Face Biometric Spoof Detection Method Using a Remote Photoplethysmography Signal

Sensors (Basel). 2022 Apr 16;22(8):3070. doi: 10.3390/s22083070.

Abstract

Spoofing attacks in face recognition systems are easy because faces are always exposed. Various remote photoplethysmography-based methods to detect face spoofing have been developed. However, they are vulnerable to replay attacks. In this study, we propose a remote photoplethysmography-based face recognition spoofing detection method that minimizes the susceptibility to certain database dependencies and high-quality replay attacks without additional devices. The proposed method has the following advantages. First, because only an RGB camera is used to detect spoofing attacks, the proposed method is highly usable in various mobile environments. Second, solutions are incorporated in the method to obviate new attack scenarios that have not been previously dealt with. In this study, we propose a remote photoplethysmography-based face recognition spoofing detection method that improves susceptibility to certain database dependencies and high-quality replay attack, which are the limitations of previous methods without additional devices. In the experiment, we also verified the cut-off attack scenario in the jaw and cheek area where the proposed method can be counter-attacked.

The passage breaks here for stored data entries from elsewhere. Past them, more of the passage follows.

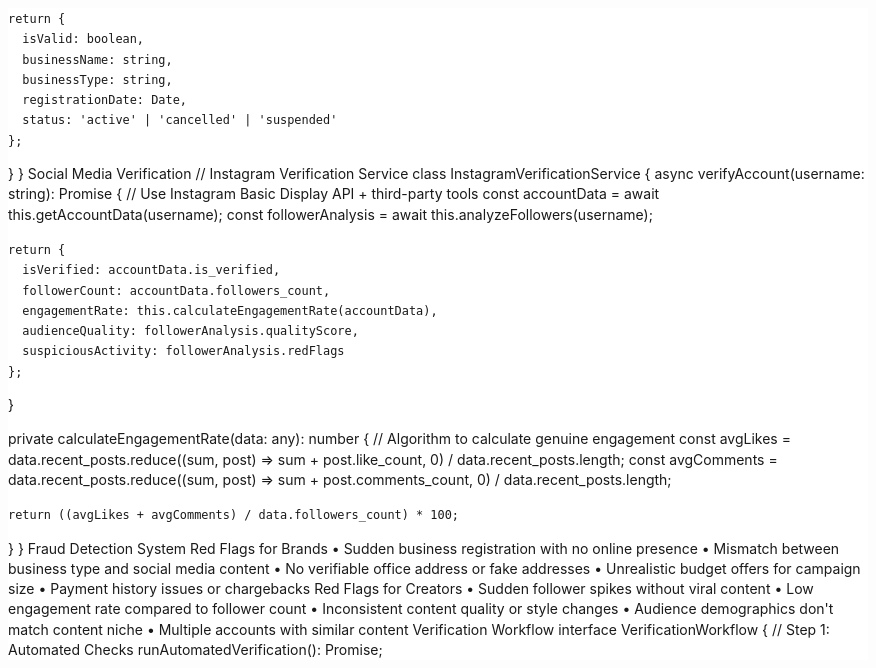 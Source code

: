    return {
      isValid: boolean,
      businessName: string,
      businessType: string,
      registrationDate: Date,
      status: 'active' | 'cancelled' | 'suspended'
    };

}
}
Social Media Verification
// Instagram Verification Service
class InstagramVerificationService {
async verifyAccount(username: string): Promise<InstagramVerification> {
// Use Instagram Basic Display API + third-party tools
const accountData = await this.getAccountData(username);
const followerAnalysis = await this.analyzeFollowers(username);

    return {
      isVerified: accountData.is_verified,
      followerCount: accountData.followers_count,
      engagementRate: this.calculateEngagementRate(accountData),
      audienceQuality: followerAnalysis.qualityScore,
      suspiciousActivity: followerAnalysis.redFlags
    };

}

private calculateEngagementRate(data: any): number {
// Algorithm to calculate genuine engagement
const avgLikes = data.recent_posts.reduce((sum, post) => sum + post.like_count, 0) / data.recent_posts.length;
const avgComments = data.recent_posts.reduce((sum, post) => sum + post.comments_count, 0) / data.recent_posts.length;

    return ((avgLikes + avgComments) / data.followers_count) * 100;

}
}
Fraud Detection System
Red Flags for Brands
• Sudden business registration with no online presence
• Mismatch between business type and social media content
• No verifiable office address or fake addresses
• Unrealistic budget offers for campaign size
• Payment history issues or chargebacks
Red Flags for Creators
• Sudden follower spikes without viral content
• Low engagement rate compared to follower count
• Inconsistent content quality or style changes
• Audience demographics don't match content niche
• Multiple accounts with similar content
Verification Workflow
interface VerificationWorkflow {
// Step 1: Automated Checks
runAutomatedVerification(): Promise<AutoVerificationResult>;
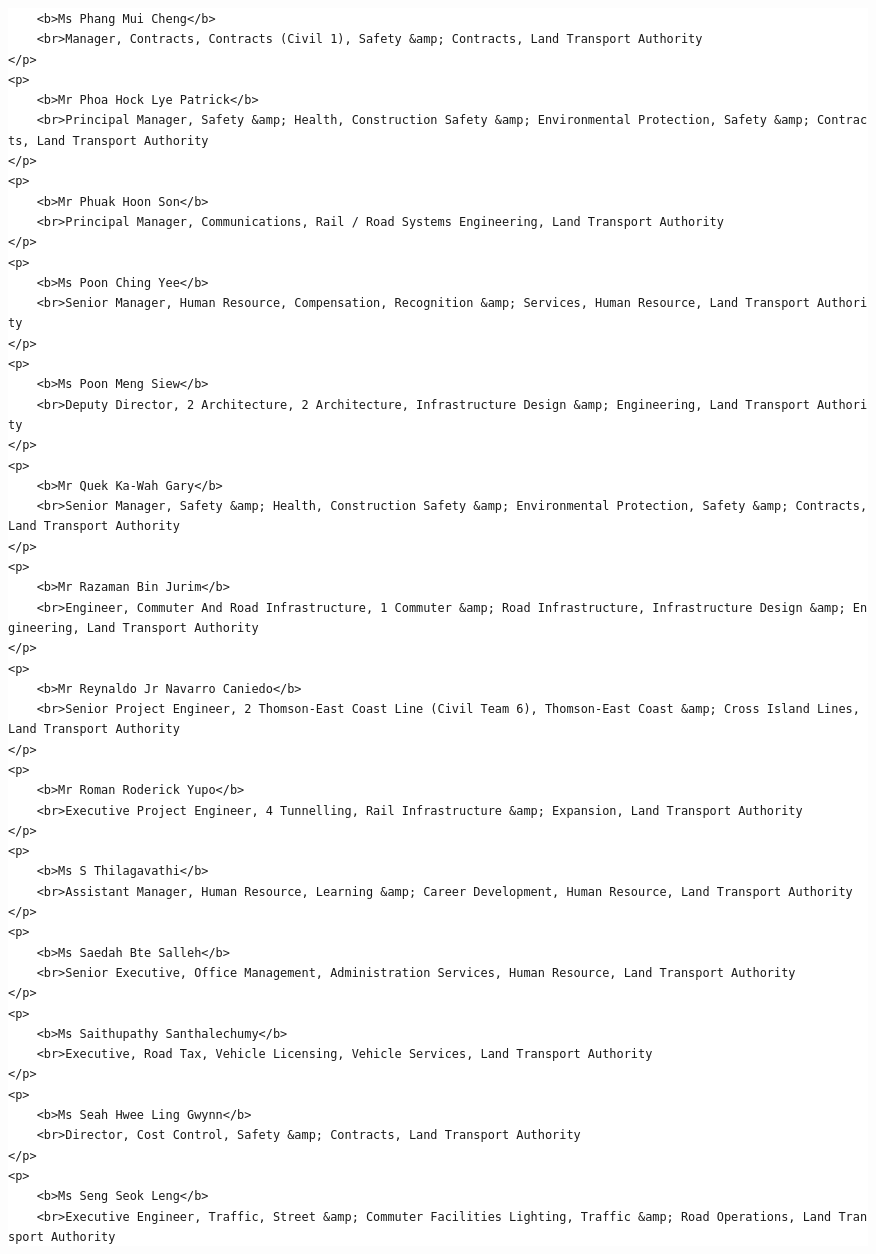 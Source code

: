         <b>Ms Phang Mui Cheng</b>
        <br>Manager, Contracts, Contracts (Civil 1), Safety &amp; Contracts, Land Transport Authority
    </p>
    <p>
        <b>Mr Phoa Hock Lye Patrick</b>
        <br>Principal Manager, Safety &amp; Health, Construction Safety &amp; Environmental Protection, Safety &amp; Contracts, Land Transport Authority
    </p>
    <p>
        <b>Mr Phuak Hoon Son</b>
        <br>Principal Manager, Communications, Rail / Road Systems Engineering, Land Transport Authority
    </p>
    <p>
        <b>Ms Poon Ching Yee</b>
        <br>Senior Manager, Human Resource, Compensation, Recognition &amp; Services, Human Resource, Land Transport Authority
    </p>
    <p>
        <b>Ms Poon Meng Siew</b>
        <br>Deputy Director, 2 Architecture, 2 Architecture, Infrastructure Design &amp; Engineering, Land Transport Authority
    </p>
    <p>
        <b>Mr Quek Ka-Wah Gary</b>
        <br>Senior Manager, Safety &amp; Health, Construction Safety &amp; Environmental Protection, Safety &amp; Contracts, Land Transport Authority
    </p>
    <p>
        <b>Mr Razaman Bin Jurim</b>
        <br>Engineer, Commuter And Road Infrastructure, 1 Commuter &amp; Road Infrastructure, Infrastructure Design &amp; Engineering, Land Transport Authority
    </p>
    <p>
        <b>Mr Reynaldo Jr Navarro Caniedo</b>
        <br>Senior Project Engineer, 2 Thomson-East Coast Line (Civil Team 6), Thomson-East Coast &amp; Cross Island Lines, Land Transport Authority
    </p>
    <p>
        <b>Mr Roman Roderick Yupo</b>
        <br>Executive Project Engineer, 4 Tunnelling, Rail Infrastructure &amp; Expansion, Land Transport Authority
    </p>
    <p>
        <b>Ms S Thilagavathi</b>
        <br>Assistant Manager, Human Resource, Learning &amp; Career Development, Human Resource, Land Transport Authority
    </p>
    <p>
        <b>Ms Saedah Bte Salleh</b>
        <br>Senior Executive, Office Management, Administration Services, Human Resource, Land Transport Authority
    </p>
    <p>
        <b>Ms Saithupathy Santhalechumy</b>
        <br>Executive, Road Tax, Vehicle Licensing, Vehicle Services, Land Transport Authority
    </p>
    <p>
        <b>Ms Seah Hwee Ling Gwynn</b>
        <br>Director, Cost Control, Safety &amp; Contracts, Land Transport Authority
    </p>
    <p>
        <b>Ms Seng Seok Leng</b>
        <br>Executive Engineer, Traffic, Street &amp; Commuter Facilities Lighting, Traffic &amp; Road Operations, Land Transport Authority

By using the time series feature and the frequency feature of the remote photoplethysmography signal, it was confirmed that the accuracy of spoof detection was 99.7424%.

Keywords: convolutional neural network; face anti-spoofing; face recognition; long short-term memory; remote photoplethysmography.

MeSH terms

  • Algorithms
  • Biometry
  • Face
  • Facial Recognition*
  • Photoplethysmography*